Given data »
══════
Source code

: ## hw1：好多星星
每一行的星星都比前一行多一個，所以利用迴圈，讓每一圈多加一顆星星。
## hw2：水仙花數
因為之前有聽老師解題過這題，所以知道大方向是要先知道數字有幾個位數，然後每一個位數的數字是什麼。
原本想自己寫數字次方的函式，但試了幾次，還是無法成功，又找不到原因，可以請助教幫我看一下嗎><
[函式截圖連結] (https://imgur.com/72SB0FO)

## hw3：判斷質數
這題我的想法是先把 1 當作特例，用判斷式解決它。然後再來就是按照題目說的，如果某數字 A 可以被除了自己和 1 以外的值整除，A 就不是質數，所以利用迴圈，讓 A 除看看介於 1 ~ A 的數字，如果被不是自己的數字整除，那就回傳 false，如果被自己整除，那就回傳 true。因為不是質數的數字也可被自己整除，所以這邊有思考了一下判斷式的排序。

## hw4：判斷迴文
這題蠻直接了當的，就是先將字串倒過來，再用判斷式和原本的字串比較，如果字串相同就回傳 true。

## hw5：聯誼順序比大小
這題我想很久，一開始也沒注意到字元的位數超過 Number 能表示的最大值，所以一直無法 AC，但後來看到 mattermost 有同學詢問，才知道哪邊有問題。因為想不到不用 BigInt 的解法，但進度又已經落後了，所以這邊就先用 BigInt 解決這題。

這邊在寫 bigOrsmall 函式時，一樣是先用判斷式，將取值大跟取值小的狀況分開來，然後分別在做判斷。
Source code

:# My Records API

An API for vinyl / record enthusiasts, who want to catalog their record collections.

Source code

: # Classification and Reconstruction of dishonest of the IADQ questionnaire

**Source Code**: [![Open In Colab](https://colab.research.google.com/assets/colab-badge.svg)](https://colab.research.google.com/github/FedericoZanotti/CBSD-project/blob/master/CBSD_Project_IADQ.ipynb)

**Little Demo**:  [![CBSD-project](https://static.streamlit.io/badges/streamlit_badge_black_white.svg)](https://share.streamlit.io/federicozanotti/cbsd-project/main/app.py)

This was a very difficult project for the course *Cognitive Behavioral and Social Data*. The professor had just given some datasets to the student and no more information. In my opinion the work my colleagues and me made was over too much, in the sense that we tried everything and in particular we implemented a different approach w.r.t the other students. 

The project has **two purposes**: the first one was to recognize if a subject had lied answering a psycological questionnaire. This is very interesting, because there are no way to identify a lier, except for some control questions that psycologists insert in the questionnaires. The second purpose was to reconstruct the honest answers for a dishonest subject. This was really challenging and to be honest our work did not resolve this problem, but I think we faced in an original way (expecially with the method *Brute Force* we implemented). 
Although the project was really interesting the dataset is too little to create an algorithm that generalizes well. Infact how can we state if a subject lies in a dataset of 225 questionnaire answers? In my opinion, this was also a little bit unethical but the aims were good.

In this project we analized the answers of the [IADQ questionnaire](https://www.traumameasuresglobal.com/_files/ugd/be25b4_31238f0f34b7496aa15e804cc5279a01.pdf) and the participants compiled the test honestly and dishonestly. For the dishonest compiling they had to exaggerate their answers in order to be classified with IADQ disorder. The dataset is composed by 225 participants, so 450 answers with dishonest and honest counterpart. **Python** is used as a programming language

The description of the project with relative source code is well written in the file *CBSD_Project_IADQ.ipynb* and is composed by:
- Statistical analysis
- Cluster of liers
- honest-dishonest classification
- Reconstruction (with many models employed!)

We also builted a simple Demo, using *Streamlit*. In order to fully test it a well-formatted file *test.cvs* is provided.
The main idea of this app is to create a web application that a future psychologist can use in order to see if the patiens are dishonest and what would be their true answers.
══════
Please copy the material above without changing a single word.

Source code

: ## hw1：好多星星
每一行的星星都比前一行多一個，所以利用迴圈，讓每一圈多加一顆星星。
## hw2：水仙花數
因為之前有聽老師解題過這題，所以知道大方向是要先知道數字有幾個位數，然後每一個位數的數字是什麼。
原本想自己寫數字次方的函式，但試了幾次，還是無法成功，又找不到原因，可以請助教幫我看一下嗎><
[函式截圖連結] (https://imgur.com/72SB0FO)

## hw3：判斷質數
這題我的想法是先把 1 當作特例，用判斷式解決它。然後再來就是按照題目說的，如果某數字 A 可以被除了自己和 1 以外的值整除，A 就不是質數，所以利用迴圈，讓 A 除看看介於 1 ~ A 的數字，如果被不是自己的數字整除，那就回傳 false，如果被自己整除，那就回傳 true。因為不是質數的數字也可被自己整除，所以這邊有思考了一下判斷式的排序。

## hw4：判斷迴文
這題蠻直接了當的，就是先將字串倒過來，再用判斷式和原本的字串比較，如果字串相同就回傳 true。

## hw5：聯誼順序比大小
這題我想很久，一開始也沒注意到字元的位數超過 Number 能表示的最大值，所以一直無法 AC，但後來看到 mattermost 有同學詢問，才知道哪邊有問題。因為想不到不用 BigInt 的解法，但進度又已經落後了，所以這邊就先用 BigInt 解決這題。

這邊在寫 bigOrsmall 函式時，一樣是先用判斷式，將取值大跟取值小的狀況分開來，然後分別在做判斷。
Source code

:# My Records API

An API for vinyl / record enthusiasts, who want to catalog their record collections.

Source code

: # Classification and Reconstruction of dishonest of the IADQ questionnaire

**Source Code**: [![Open In Colab](https://colab.research.google.com/assets/colab-badge.svg)](https://colab.research.google.com/github/FedericoZanotti/CBSD-project/blob/master/CBSD_Project_IADQ.ipynb)

**Little Demo**:  [![CBSD-project](https://static.streamlit.io/badges/streamlit_badge_black_white.svg)](https://share.streamlit.io/federicozanotti/cbsd-project/main/app.py)

This was a very difficult project for the course *Cognitive Behavioral and Social Data*. The professor had just given some datasets to the student and no more information. In my opinion the work my colleagues and me made was over too much, in the sense that we tried everything and in particular we implemented a different approach w.r.t the other students. 

The project has **two purposes**: the first one was to recognize if a subject had lied answering a psycological questionnaire. This is very interesting, because there are no way to identify a lier, except for some control questions that psycologists insert in the questionnaires. The second purpose was to reconstruct the honest answers for a dishonest subject. This was really challenging and to be honest our work did not resolve this problem, but I think we faced in an original way (expecially with the method *Brute Force* we implemented). 
Although the project was really interesting the dataset is too little to create an algorithm that generalizes well. Infact how can we state if a subject lies in a dataset of 225 questionnaire answers? In my opinion, this was also a little bit unethical but the aims were good.

In this project we analized the answers of the [IADQ questionnaire](https://www.traumameasuresglobal.com/_files/ugd/be25b4_31238f0f34b7496aa15e804cc5279a01.pdf) and the participants compiled the test honestly and dishonestly. For the dishonest compiling they had to exaggerate their answers in order to be classified with IADQ disorder. The dataset is composed by 225 participants, so 450 answers with dishonest and honest counterpart. **Python** is used as a programming language

The description of the project with relative source code is well written in the file *CBSD_Project_IADQ.ipynb* and is composed by:
- Statistical analysis
- Cluster of liers
- honest-dishonest classification
- Reconstruction (with many models employed!)

We also builted a simple Demo, using *Streamlit*. In order to fully test it a well-formatted file *test.cvs* is provided.
The main idea of this app is to create a web application that a future psychologist can use in order to see if the patiens are dishonest and what would be their true answers.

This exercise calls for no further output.